Six mois après Émilie Suite [lire notre chronique du 23 avril 2013], Kaija Saariaho voit présenter dans son pays d’adoption Circle map [lire notre entretien], pièce en six mouvements avec une partie électronique confiée à Jean-Baptiste Barrière, après sa création au Holland Festival, sous la direction de Susanna Mälkki [lire notre chronique du 22 juin 2012] ; ce même soir Nymphea Reflection ouvre le cycle de concerts que lui dédie l'Orchestre national de Lyon [lire notre chronique du jour]. D’emblée, ramenant à notre mémoire la spatialisation au seuil du ballet Maa [lire notre chronique du 17 avril 2013], la flûte dessine ce cercle inscrit dans le titre, prémisses à un Morning Wind tonique et effervescent, riche en textures. Dans les haut-parleurs, une voix ronde et sombre délivre le premier des six quatrains du mystique persan musulman Rūmī (1207-1273) qui a profondément influencé le soufisme avant d’inspirer notre créatrice – « d’abord par leurs sens et images mentales qu’ils suscitent, et puis par leur sonorité et leur musicalité ». Walls closing offre un calme trompeur, de bois et de cuivre, qui craquelle et bruisse tout du long de cette évocation de l’absence douloureuse. Tout en noirceur et tension, avec un ostinato inquiet et quelques scintillements de fond de mine, Circles métamorphose la voix d’Arshia Cont, pour générer comme une épouvante, un décret divin (« in jâne gardân ze gardéshé ân jânast » – Tout se qui tourne vient du centre). Pour Days are Sieves, les mots alanguis s’accompagnent d’une brume sonore qui se dissipe sous l’action de quelques éclairs et rend leur personnalité aux différents pupitres. Lui succède Dialogue dont le côté un rien épique et grandiloquent aurait pu saillir davantage. Enfin Day and Night, Music, apologie bucolique de la musique, encercle l’auditeur de moult piétinements, gazouillis et chuintements apaisés.

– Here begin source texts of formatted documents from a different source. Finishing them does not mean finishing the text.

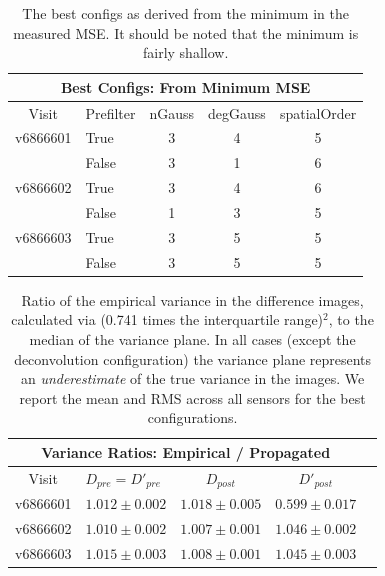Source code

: \documentclass[prd, nofootinbib, floatfix, 11pt,tightenlines,times]{article}
\begin{document}
\clearpage

\begin{table}
\centering
\begin{tabular}{clccc}
\hline
\multicolumn{5}{|c|}{Best Configs: From Minimum MSE} \\
\hline
Visit    & Prefilter & nGauss & degGauss & spatialOrder \\
\hline
v6866601 & True      & 3      & 4        & 5 \\
         & False     & 3      & 1        & 6 \\
v6866602 & True      & 3      & 4        & 6 \\
         & False     & 1      & 3        & 5 \\
v6866603 & True      & 3      & 5        & 5 \\
         & False     & 3      & 5        & 5 \\
\end{tabular}
\caption{The best configs as derived from the minimum in the measured MSE.  It should 
be noted that the minimum is fairly shallow.
\label{tab-bestconfig_MSE}}
\end{table}

\clearpage

\begin{table}
\centering
\begin{tabular}{clccc}
\hline
\multicolumn{4}{|c|}{Variance Ratios: Empirical / Propagated} \\
\hline
Visit    & $D_{pre} = D'_{pre}$ & $D_{post}$ & $D'_{post}$ \\
\hline
v6866601 &$1.012 \pm 0.002$&$1.018 \pm 0.005$&$0.599 \pm 0.017$ \\
v6866602 &$1.010 \pm 0.002$&$1.007 \pm 0.001$&$1.046 \pm 0.002$ \\
v6866603 &$1.015 \pm 0.003$&$1.008 \pm 0.001$&$1.045 \pm 0.003$ \\
\end{tabular}
\caption{Ratio of the empirical variance in the difference images,
  calculated via (0.741 times the interquartile range)$^2$, to the
  median of the variance plane.  In all cases (except the deconvolution configuration) the variance plane
  represents an {\it underestimate} of the true variance in the
  images.  We report the mean and RMS across all sensors for the best
  configurations.  }
\label{tab-variance1}
\end{table}
\end{document}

Comme pour mieux en guider la naissance, Saint-Saëns prêta ses mains à la création de son Concerto pour piano en fa majeur Op.103 n°5 « Égyptien », conçu durant un séjour à Louxor, le 2 juin 1896, à la Salle Pleyel (Paris). Aujourd’hui, c’est le pianiste Javier Perianes qui l’interprète, offrant virtuosité et belle palette de couleurs. Cependant, après le travail original de la Finlandaise, difficile de succomber aux pâmoisons et autres clins d’œil orientalistes du créateur de Nuit persane [lire notre critique du CD]. Sérénade andalouse, une pièce de Manuel de Falla donnée en bis, prolonge la couleur hispanique du mouvement médian.

Enigma Variations Op.36 fut créé à St James’s Hall (Londres) le 19 juin 1899. Comme son titre l’indique, il s’agit d’un thème suivi de quatorze variations, chacune associée à des initiales ou surnoms évoquant un proche d’Elgar [photo] – épouse, pianiste ou élève, d’où la dédicace « To my friend pictured within » (« À mes amis décrits ci-dessous »). Une foule de characters se succèdent donc, dignes ou primesautiers, sereins ou endiablés, que les musiciens de l’ONF rendent d’un son mafflu et coloré qui leur donne chair.